## Problem requirements
Only lines holding the string "example" are wanted; copy each one from the material.

## Dataset entries
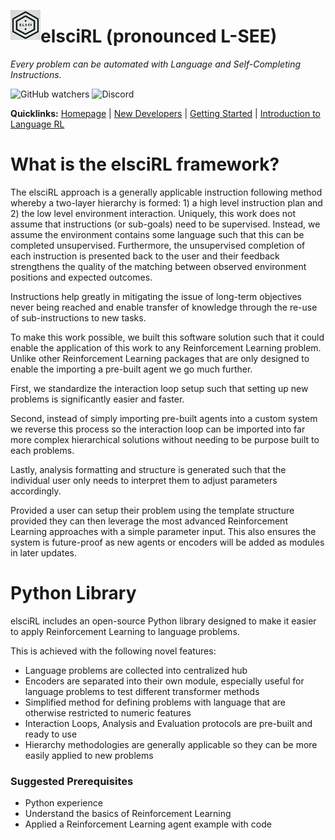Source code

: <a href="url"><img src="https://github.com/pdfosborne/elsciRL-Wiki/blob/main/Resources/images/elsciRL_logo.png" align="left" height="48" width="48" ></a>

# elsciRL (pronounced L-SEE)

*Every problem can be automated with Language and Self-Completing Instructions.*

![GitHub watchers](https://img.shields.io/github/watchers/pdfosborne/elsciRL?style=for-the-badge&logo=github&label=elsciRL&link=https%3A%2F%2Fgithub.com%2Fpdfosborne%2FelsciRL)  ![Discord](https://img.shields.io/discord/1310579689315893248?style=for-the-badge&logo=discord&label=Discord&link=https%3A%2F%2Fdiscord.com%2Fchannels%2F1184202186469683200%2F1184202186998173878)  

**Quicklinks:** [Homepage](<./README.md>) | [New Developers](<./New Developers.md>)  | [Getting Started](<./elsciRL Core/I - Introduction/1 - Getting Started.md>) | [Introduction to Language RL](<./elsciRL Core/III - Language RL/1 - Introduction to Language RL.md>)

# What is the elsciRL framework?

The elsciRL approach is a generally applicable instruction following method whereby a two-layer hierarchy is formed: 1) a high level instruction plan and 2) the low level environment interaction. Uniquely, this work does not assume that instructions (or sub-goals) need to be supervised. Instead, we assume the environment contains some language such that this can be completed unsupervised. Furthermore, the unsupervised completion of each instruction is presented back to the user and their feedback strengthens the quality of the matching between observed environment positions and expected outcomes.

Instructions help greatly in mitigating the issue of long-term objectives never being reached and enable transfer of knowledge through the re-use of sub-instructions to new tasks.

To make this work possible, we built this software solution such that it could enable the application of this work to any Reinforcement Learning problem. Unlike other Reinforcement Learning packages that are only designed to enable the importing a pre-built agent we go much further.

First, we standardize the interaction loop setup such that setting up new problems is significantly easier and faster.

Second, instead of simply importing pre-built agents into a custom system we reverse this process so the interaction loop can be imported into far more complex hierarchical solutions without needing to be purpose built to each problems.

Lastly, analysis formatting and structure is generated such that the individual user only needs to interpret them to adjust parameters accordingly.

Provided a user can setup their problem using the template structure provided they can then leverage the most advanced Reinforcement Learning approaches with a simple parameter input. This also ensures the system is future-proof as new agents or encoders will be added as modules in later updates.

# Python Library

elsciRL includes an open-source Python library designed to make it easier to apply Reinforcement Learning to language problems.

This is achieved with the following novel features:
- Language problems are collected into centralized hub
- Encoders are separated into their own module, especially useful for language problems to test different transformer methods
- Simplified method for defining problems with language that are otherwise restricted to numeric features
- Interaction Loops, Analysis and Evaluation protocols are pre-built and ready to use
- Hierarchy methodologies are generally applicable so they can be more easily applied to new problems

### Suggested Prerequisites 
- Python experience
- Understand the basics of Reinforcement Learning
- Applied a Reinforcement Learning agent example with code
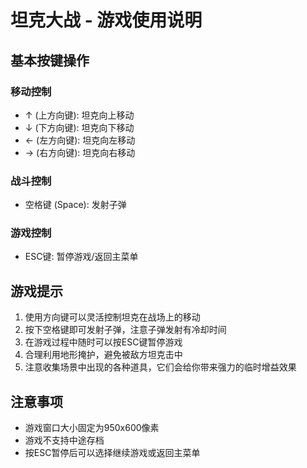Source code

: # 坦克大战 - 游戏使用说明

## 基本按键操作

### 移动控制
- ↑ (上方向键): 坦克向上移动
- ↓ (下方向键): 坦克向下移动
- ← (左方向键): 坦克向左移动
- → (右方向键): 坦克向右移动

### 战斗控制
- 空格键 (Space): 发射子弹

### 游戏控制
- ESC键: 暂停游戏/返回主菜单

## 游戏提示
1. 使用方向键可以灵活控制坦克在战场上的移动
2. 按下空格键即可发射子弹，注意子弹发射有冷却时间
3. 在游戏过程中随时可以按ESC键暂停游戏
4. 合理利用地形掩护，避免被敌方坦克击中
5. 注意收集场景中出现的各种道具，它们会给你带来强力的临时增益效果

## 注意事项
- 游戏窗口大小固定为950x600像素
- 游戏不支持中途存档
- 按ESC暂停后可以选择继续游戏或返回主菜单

==

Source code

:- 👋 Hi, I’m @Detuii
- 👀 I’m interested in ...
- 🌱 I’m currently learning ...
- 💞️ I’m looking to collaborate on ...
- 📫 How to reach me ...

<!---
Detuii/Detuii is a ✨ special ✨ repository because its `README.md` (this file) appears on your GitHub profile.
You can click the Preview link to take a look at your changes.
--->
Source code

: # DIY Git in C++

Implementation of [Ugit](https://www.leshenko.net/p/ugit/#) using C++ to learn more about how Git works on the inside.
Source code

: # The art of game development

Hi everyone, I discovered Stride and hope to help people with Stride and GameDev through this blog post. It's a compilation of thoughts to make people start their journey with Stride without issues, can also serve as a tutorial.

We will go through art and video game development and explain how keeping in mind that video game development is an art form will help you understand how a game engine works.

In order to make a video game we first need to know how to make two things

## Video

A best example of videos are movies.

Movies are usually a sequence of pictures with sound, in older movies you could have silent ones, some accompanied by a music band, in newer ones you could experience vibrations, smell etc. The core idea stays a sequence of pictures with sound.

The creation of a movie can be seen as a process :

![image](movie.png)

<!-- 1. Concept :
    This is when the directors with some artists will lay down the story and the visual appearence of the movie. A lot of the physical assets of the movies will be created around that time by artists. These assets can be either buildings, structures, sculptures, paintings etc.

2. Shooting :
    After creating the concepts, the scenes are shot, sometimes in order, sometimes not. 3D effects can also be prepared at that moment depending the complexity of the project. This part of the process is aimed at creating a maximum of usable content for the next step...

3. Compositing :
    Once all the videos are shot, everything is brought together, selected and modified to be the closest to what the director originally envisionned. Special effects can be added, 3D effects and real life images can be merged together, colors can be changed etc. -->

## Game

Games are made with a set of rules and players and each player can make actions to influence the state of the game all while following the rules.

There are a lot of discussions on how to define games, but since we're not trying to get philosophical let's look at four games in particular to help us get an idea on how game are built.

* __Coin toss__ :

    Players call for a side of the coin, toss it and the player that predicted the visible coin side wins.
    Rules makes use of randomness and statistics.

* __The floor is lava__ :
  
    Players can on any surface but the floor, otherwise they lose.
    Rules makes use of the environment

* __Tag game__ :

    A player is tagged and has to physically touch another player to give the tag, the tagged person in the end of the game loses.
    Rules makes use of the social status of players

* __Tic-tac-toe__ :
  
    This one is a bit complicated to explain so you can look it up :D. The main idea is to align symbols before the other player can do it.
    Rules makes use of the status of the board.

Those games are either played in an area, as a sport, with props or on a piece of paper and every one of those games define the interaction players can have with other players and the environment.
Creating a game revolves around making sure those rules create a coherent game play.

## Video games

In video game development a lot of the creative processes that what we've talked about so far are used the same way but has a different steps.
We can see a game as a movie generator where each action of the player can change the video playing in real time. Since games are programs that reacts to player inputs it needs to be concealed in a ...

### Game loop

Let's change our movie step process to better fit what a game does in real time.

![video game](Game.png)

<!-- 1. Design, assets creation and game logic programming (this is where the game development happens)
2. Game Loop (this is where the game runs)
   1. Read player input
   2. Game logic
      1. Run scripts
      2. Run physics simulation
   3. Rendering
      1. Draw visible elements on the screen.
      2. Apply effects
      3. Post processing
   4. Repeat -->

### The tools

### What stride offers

## Result of the exercise
- Applied a Reinforcement Learning agent example with code
A best example of videos are movies.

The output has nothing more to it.